Why is it doing this? I have highlighted some of the obviously backup related messages just to save you from having to sift through all the lines. I don't know what half of this stuff means but I definitely don't like the sound of the word "Tainted" at
Jun 02 16:35:15.
The fact that it completes at all is an improvement over the previous state. I could speculate that the ZIL is fooling the NFS client into thinking that all of the backup's bits have been sent and therefore received by the NFS server. In actuality, the receiving server is still trying to get everything written to spindles. Eventually, everything is written to spindle and the NFS server will then agree to respond to the NFS client and the backup process can proceed with closing and unlocking the VM. It could be that if I forced synchronous writes I could get the backup to complete without errors but I bet it would take a long time. Something about NFS server is not willing to trust that the bits have all been committed to storage. I believe that ZFS by design is supposed to fool the kernel that the bits actually HAVE been committed but for some reason this isn't happening.

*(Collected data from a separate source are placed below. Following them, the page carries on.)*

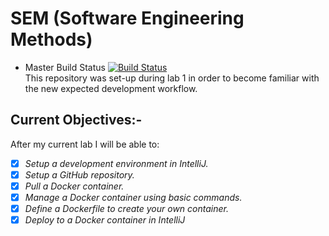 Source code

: # SEM (Software Engineering Methods)
* Master Build Status [![Build Status](https://travis-ci.com/greig-dunbar/sem.svg?branch=master)](https://travis-ci.com/greig-dunbar/sem)  
This repository was set-up during lab 1 in order to become familiar
with the new expected development workflow.
## Current Objectives:-
After my current lab I will be able to:
- [x] *Setup* _a development environment in IntelliJ._
- [x] *Setup* _a GitHub repository._
- [x] *Pull* _a Docker container._
- [x] *Manage* _a Docker container using basic commands._
- [x] *Define* _a Dockerfile to create your own container._
- [x] *Deploy* _to a Docker container in IntelliJ_
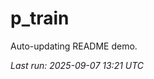 # p_train

Auto-updating README demo.

<!--START_SECTION:status-->
_Last run: 2025-09-07 13:21 UTC_
<!--END_SECTION:status-->




































































































































































































































































































































































































































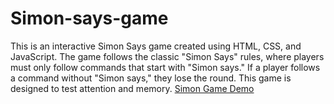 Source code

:# Simon-says-game
This is an interactive Simon Says game created using HTML, CSS, and JavaScript. The game follows the classic "Simon Says" rules, where players must only follow commands that start with "Simon says." If a player follows a command without "Simon says," they lose the round. This game is designed to test attention and memory.
[Simon Game Demo](https://tushar-3969.github.io/Simon-says-game)

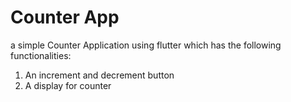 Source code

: # Counter App

a simple Counter Application using flutter which has the following functionalities:
1) An increment and decrement button
2) A display for counter

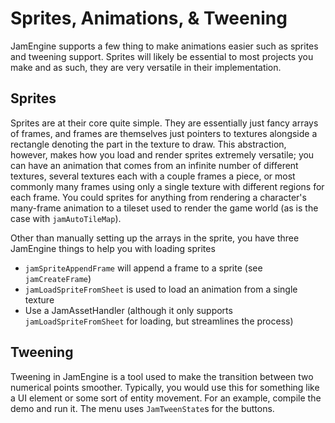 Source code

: Sprites, Animations, & Tweening
===============================
JamEngine supports a few thing to make animations easier such as sprites and
tweening support. Sprites will likely be essential to most projects you make
and as such, they are very versatile in their implementation. 

Sprites
-------
Sprites are at their core quite simple. They are essentially just fancy arrays
of frames, and frames are themselves just pointers to textures alongside a
rectangle denoting the part in the texture to draw. This abstraction, however,
makes how you load and render sprites extremely versatile; you can have an
animation that comes from an infinite number of different textures, several
textures each with a couple frames a piece, or most commonly many frames using
only a single texture with different regions for each frame. You could sprites
for anything from rendering a character's many-frame animation to a tileset used
to render the game world (as is the case with `jamAutoTileMap`).

Other than manually setting up the arrays in the sprite, you have three JamEngine
things to help you with loading sprites

 + `jamSpriteAppendFrame` will append a frame to a sprite (see `jamCreateFrame`)
 + `jamLoadSpriteFromSheet` is used to load an animation from a single texture
 + Use a JamAssetHandler (although it only supports `jamLoadSpriteFromSheet` for loading, but streamlines the process)

Tweening
--------
Tweening in JamEngine is a tool used to make the transition between two numerical
points smoother. Typically, you would use this for something like a UI element or
some sort of entity movement. For an example, compile the demo and run it. The menu
uses `JamTweenState`s for the buttons. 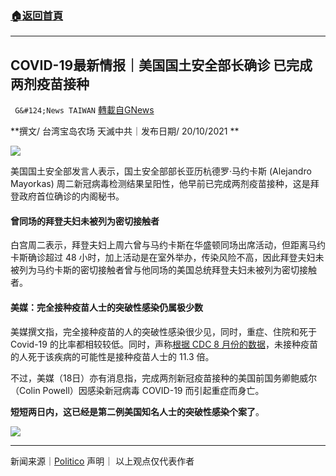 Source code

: ###  [:house:返回首頁](https://github.com/ourhimalayas/txt)
---


## COVID-19最新情报｜美国国土安全部长确诊 已完成两剂疫苗接种
` G&#124;News TAIWAN` [轉載自GNews](https://gnews.org/zh-hans/1605481/)

**撰文/ 台湾宝岛农场 天滅中共｜发布日期/ 20/10/2021 **

![](https://assets.gnews.org/wp-content/uploads/2021/10/2222_0.jpg)

美国国土安全部发言人表示，国土安全部部长亚历杭德罗·马约卡斯 (Alejandro Mayorkas) 周二新冠病毒检测结果呈阳性，他早前已完成两剂疫苗接种，这是拜登政府首位确诊的内阁秘书。

#### **曾同场的拜登夫妇未被列为密切接触者**

白宫周二表示，拜登夫妇上周六曾与马约卡斯在华盛顿同场出席活动，但距离马约卡斯确诊超过 48 小时，加上活动是在室外举办，传染风险不高，因此拜登夫妇未被列为马约卡斯的密切接触者曾与他同场的美国总统拜登夫妇未被列为密切接触者。

#### **美媒：完全接种疫苗人士的突破性感染仍属极少数**

美媒撰文指，完全接种疫苗的人的突破性感染很少见，同时，重症、住院和死于 Covid-19 的比率都相较较低。同时，声称[根据 CDC 8 月份的数据](https://covid.cdc.gov/covid-data-tracker/#rates-by-vaccine-status)，未接种疫苗的人死于该疾病的可能性是接种疫苗人士的 11.3 倍。

不过，美媒（18日）亦有消息指，完成两剂新冠疫苗接种的美国前国务卿鲍威尔（Colin Powell）因感染新冠病毒 COVID-19 而引起重症而身亡。

**短短两日内，这已经是第二例美国知名人士的突破性感染个案了**。

![](https://assets.gnews.org/wp-content/uploads/2021/10/5-38.jpg)

* * *

新闻来源｜[Politico](https://www.politico.com/news/2021/10/19/secretary-mayorkas-tests-positive-for-covid-19-516253)
声明｜ 以上观点仅代表作者
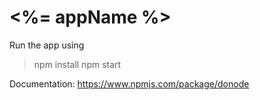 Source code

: # <%= appName %>

Run the app using

> npm install
> npm start

Documentation: https://www.npmjs.com/package/donode
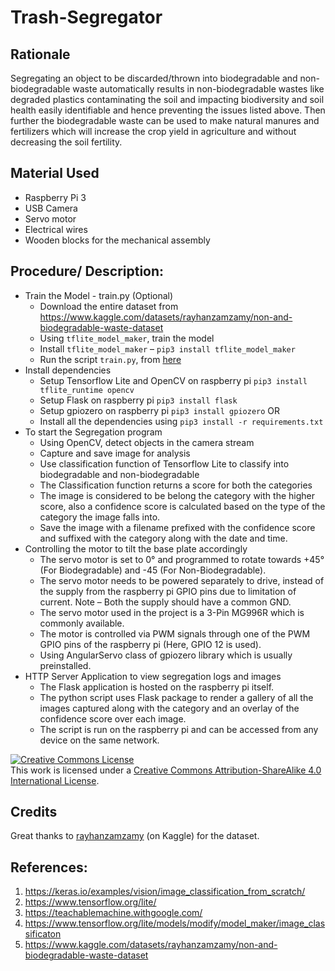 # Trash-Segregator

## Rationale

Segregating an object to be discarded/thrown into biodegradable and non-biodegradable waste automatically results in non-biodegradable wastes like degraded plastics contaminating the soil and impacting biodiversity and soil health easily identifiable and hence preventing the issues listed above. Then further the biodegradable waste can be used to make natural manures and fertilizers which will increase the crop yield in agriculture and without decreasing the soil fertility.

##	Material Used
- Raspberry Pi 3
- USB Camera
- Servo motor
- Electrical wires
- Wooden blocks for the mechanical assembly

##	Procedure/ Description:
- Train the Model - train.py (Optional)
    - Download the entire dataset from https://www.kaggle.com/datasets/rayhanzamzamy/non-and-biodegradable-waste-dataset
    - Using `tflite_model_maker`, train the model
    - Install `tflite_model_maker` – `pip3 install tflite_model_maker`
    - Run the script `train.py`, from [here](https://www.tensorflow.org/lite/models/modify/model_maker/image_classification)
- Install dependencies
    - Setup Tensorflow Lite and OpenCV on raspberry pi `pip3 install tflite_runtime opencv`
    - Setup Flask on raspberry pi `pip3 install flask`
    - Setup gpiozero on raspberry pi `pip3 install gpiozero`
    OR
    - Install all the dependencies using `pip3 install -r requirements.txt`
- To start the Segregation program
    - Using OpenCV, detect objects in the camera stream
    - Capture and save image for analysis
    - Use classification function of Tensorflow Lite to classify into biodegradable and non-biodegradable
    - The Classification function returns a score for both the categories
    - The image is considered to be belong the category with the higher score, also a confidence score is calculated based on the type of the category the image falls into.
    - Save the image with a filename prefixed with the confidence score and suffixed with the category along with the date and time.
- Controlling the motor to tilt the base plate accordingly
    - The servo motor is set to 0° and programmed to rotate towards +45° (For Biodegradable) and -45 (For Non-Biodegradable).
    - The servo motor needs to be powered separately to drive, instead of the supply from the raspberry pi GPIO pins due to limitation of current. Note – Both the supply should have a common GND.
    - The servo motor used in the project is a 3-Pin MG996R which is commonly available.
    - The motor is controlled via PWM signals through one of the PWM GPIO pins of the raspberry pi (Here, GPIO 12 is used).
    - Using AngularServo class of gpiozero library which is usually preinstalled.
- HTTP Server Application to view segregation logs and images
    - The Flask application is hosted on the raspberry pi itself.
    - The python script uses Flask package to render a gallery of all the images captured along with the category and an overlay of the confidence score over each image.
    - The script is run on the raspberry pi and can be accessed from any device on the same network.


<a rel="license" href="http://creativecommons.org/licenses/by-sa/4.0/"><img alt="Creative Commons License" style="border-width:0" src="https://i.creativecommons.org/l/by-sa/4.0/88x31.png" /></a><br />This work is licensed under a <a rel="license" href="http://creativecommons.org/licenses/by-sa/4.0/">Creative Commons Attribution-ShareAlike 4.0 International License</a>.

## Credits

Great thanks to [rayhanzamzamy](https://www.kaggle.com/datasets/rayhanzamzamy/non-and-biodegradable-waste-dataset) (on Kaggle) for the dataset.

## References: 
1.	https://keras.io/examples/vision/image_classification_from_scratch/
2.	https://www.tensorflow.org/lite/
3.	https://teachablemachine.withgoogle.com/
4.	https://www.tensorflow.org/lite/models/modify/model_maker/image_classificaton 
5.	https://www.kaggle.com/datasets/rayhanzamzamy/non-and-biodegradable-waste-dataset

I will experiment further by backing up to a faster SSD based pool. I have a feeling that I am still missing something. It seems like my zpool should be able to write a backup file of 91 GB in less than 21 minutes. That is only a rate of 74 MB/s. I could go that fast with 1 Gb Ethernet! I would expect my zpool to handle 200 MB/s for a bulk copy even without an SSD ZIL. I will post what I find out.
Any guidance is appreciated.
Sincerely,
GB